**Your instructions**
Could you find each line of the data below that contains the word "action" and copy those lines?

**Available data**

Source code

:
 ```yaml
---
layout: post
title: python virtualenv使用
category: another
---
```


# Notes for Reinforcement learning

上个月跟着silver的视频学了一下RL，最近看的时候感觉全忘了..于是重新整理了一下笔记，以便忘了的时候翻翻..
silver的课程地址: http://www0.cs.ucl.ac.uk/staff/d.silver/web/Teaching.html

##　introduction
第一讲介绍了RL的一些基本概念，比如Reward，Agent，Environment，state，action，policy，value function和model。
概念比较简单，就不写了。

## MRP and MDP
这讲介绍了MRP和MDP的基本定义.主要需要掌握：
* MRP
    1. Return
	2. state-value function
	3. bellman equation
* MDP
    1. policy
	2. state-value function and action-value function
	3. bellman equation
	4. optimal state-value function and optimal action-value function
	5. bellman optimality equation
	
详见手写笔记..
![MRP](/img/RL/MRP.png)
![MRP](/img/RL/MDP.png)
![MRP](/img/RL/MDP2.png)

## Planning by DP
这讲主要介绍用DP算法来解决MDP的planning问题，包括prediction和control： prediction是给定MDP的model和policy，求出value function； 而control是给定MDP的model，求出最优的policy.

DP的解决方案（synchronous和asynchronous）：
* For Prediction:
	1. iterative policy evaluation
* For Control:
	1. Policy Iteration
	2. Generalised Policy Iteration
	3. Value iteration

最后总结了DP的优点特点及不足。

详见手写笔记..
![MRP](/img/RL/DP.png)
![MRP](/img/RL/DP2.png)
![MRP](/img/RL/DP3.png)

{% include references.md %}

**Response**
第一讲介绍了RL的一些基本概念，比如Reward，Agent，Environment，state，action，policy，value function和model。
	2. state-value function and action-value function
	4. optimal state-value function and optimal action-value function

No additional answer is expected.